After making an apology for my intrusion, I acquainted him with the situation of Rattlin, but could by no means prevail upon him to visit him on deck, where he lay; he bade me desire the boatswain to order some of the men to carry him down to the cockpit, “and in the meantime,” said he, “I will direct Thompson to get ready the dressings.” When I signified to the boatswain the doctor’s desire, he swore a terrible oath, that he could not spare one man from deck, because he expected the mast would go by the board every minute. This piece of information did not at all contribute to my peace of mind; however, as my friend Rattlin complained very much, with the assistance of Morgan I supported him to the lower deck, whither Mr. Mackshane, after much entreaty, ventured to come, attended by Thompson, with a box full of dressings, and his own servant, who carried a whole set of capital instruments. He examined the fracture and the wound, and concluding, from a livid colour extending itself upon the limb, that mortification would ensue, resolved to amputate the leg immediately. This was a dreadful sentence to the patient, who, recruiting himself with a quid of tobacco, pronounced with a woful countenance, “What! is there no remedy, doctor! must I be dock’d? can’t you splice it?” “Assuredly, Doctor Mackshane,” said the first mate, “with submission, and deference, and veneration, to your superior apilities, and opportunities, and stations, look you, I do apprehend, and conjure, and aver, that there is no occasion nor necessity to smite off this poor man’s leg.” “God Almighty bless you, dear Welshman!” cried Rattlin, “may you have fair wind and weather wheresoever you’re bound, and come to an anchor in the road of heaven at last!” Mackshane, very much incensed at his mate’s differing in opinion from him, so openly, answered, that he was not bound to give an account of his practice to him; and in a peremptory tone, ordered him to apply the tourniquet. At the sight of which, Jack, starting up, cried, “Avast, avast! D—n my heart, if you clap your nippers on me, till I know wherefore! Mr. Random, won’t you lend a hand towards saving my precious limb! Odd’s heart, if Lieutenant Bowling was here, he would not suffer Jack Rattlin’s leg to be chopped off like a piece of old junk.”

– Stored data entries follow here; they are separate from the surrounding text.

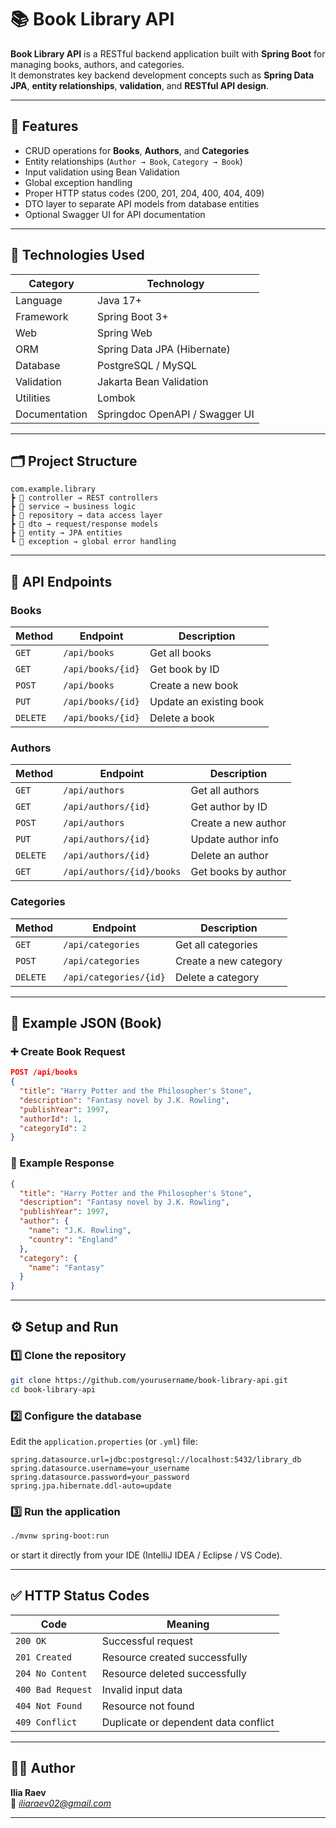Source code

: # 📚 Book Library API

**Book Library API** is a RESTful backend application built with **Spring Boot** for managing books, authors, and categories.  
It demonstrates key backend development concepts such as **Spring Data JPA**, **entity relationships**, **validation**, and **RESTful API design**.

---

## 🚀 Features
- CRUD operations for **Books**, **Authors**, and **Categories**
- Entity relationships (`Author → Book`, `Category → Book`)
- Input validation using Bean Validation
- Global exception handling
- Proper HTTP status codes (200, 201, 204, 400, 404, 409)
- DTO layer to separate API models from database entities
- Optional Swagger UI for API documentation

---

## 🧱 Technologies Used

| Category | Technology |
|-----------|-------------|
| Language | Java 17+ |
| Framework | Spring Boot 3+ |
| Web | Spring Web |
| ORM | Spring Data JPA (Hibernate) |
| Database | PostgreSQL / MySQL |
| Validation | Jakarta Bean Validation |
| Utilities | Lombok |
| Documentation | Springdoc OpenAPI / Swagger UI |

---

## 🗂 Project Structure
```text
com.example.library
┣ 📂 controller → REST controllers
┣ 📂 service → business logic
┣ 📂 repository → data access layer
┣ 📂 dto → request/response models
┣ 📂 entity → JPA entities
┗ 📂 exception → global error handling
```

---

## 📘 API Endpoints

### Books
| Method | Endpoint | Description |
|--------|-----------|-------------|
| `GET` | `/api/books` | Get all books |
| `GET` | `/api/books/{id}` | Get book by ID |
| `POST` | `/api/books` | Create a new book |
| `PUT` | `/api/books/{id}` | Update an existing book |
| `DELETE` | `/api/books/{id}` | Delete a book |

### Authors
| Method | Endpoint | Description |
|--------|-----------|-------------|
| `GET` | `/api/authors` | Get all authors |
| `GET` | `/api/authors/{id}` | Get author by ID |
| `POST` | `/api/authors` | Create a new author |
| `PUT` | `/api/authors/{id}` | Update author info |
| `DELETE` | `/api/authors/{id}` | Delete an author |
| `GET` | `/api/authors/{id}/books` | Get books by author |

### Categories
| Method | Endpoint | Description |
|--------|-----------|-------------|
| `GET` | `/api/categories` | Get all categories |
| `POST` | `/api/categories` | Create a new category |
| `DELETE` | `/api/categories/{id}` | Delete a category |

---

## 🧾 Example JSON (Book)

### ➕ Create Book Request
```json
POST /api/books
{
  "title": "Harry Potter and the Philosopher's Stone",
  "description": "Fantasy novel by J.K. Rowling",
  "publishYear": 1997,
  "authorId": 1,
  "categoryId": 2
}
```

### 📄 Example Response
```json
{
  "title": "Harry Potter and the Philosopher's Stone",
  "description": "Fantasy novel by J.K. Rowling",
  "publishYear": 1997,
  "author": {
    "name": "J.K. Rowling",
    "country": "England"
  },
  "category": {
    "name": "Fantasy"
  }
}
```

---

## ⚙️ Setup and Run

### 1️⃣ Clone the repository
```bash
git clone https://github.com/yourusername/book-library-api.git
cd book-library-api
```

### 2️⃣ Configure the database
Edit the `application.properties` (or `.yml`) file:
```properties
spring.datasource.url=jdbc:postgresql://localhost:5432/library_db
spring.datasource.username=your_username
spring.datasource.password=your_password
spring.jpa.hibernate.ddl-auto=update
```

### 3️⃣ Run the application
```bash
./mvnw spring-boot:run
```
or start it directly from your IDE (IntelliJ IDEA / Eclipse / VS Code).

---

## ✅ HTTP Status Codes

| Code | Meaning |
|------|----------|
| `200 OK` | Successful request |
| `201 Created` | Resource created successfully |
| `204 No Content` | Resource deleted successfully |
| `400 Bad Request` | Invalid input data |
| `404 Not Found` | Resource not found |
| `409 Conflict` | Duplicate or dependent data conflict |

---

## 👨‍💻 Author
**Ilia Raev**  
📧 *iliaraev02@gmail.com*  

---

This pathetic address to me, joined to my inclination to serve my honest friend, and the reasons I had to believe there was no danger in delaying the amputation, induced me to declare myself of the first mate’s opinion, and affirm that the preternatural colour of the skin was owing to an inflammation, occasioned by a contusion, and common in all such cases, without any indication of an approaching gangrene. Morgan, who had a great opinion of my skill, manifestly exulted in my fellowship, and asked Thompson’s sentiments in the matter, in hopes of strengthening our association with him too; but he, being of a meek disposition, and either dreading the enmity of the surgeon, or speaking the dictates of his own judgment, in a modest manner espoused the opinion of Mackshane, who by this time having consulted with himself, determined to act in such a manner as to screen himself from censure, and at the same time revenge himself on us, for our arrogance in contradicting him. With this view, he asked if we would undertake to cure the leg at our peril: that is, be answerable for the consequence. To this question, Morgan replied, that the lives of his creatures are at the hands of Cot alone; and it would be great presumption in him to undertake for an event that was in the power of his Maker, no more than the doctor could promise to cure all the sick to whom he administered his assistance; but if the patient would put himself under our direction, we would do our endeavour to bring his distemper to a favourable issue, to which at present we saw no obstruction.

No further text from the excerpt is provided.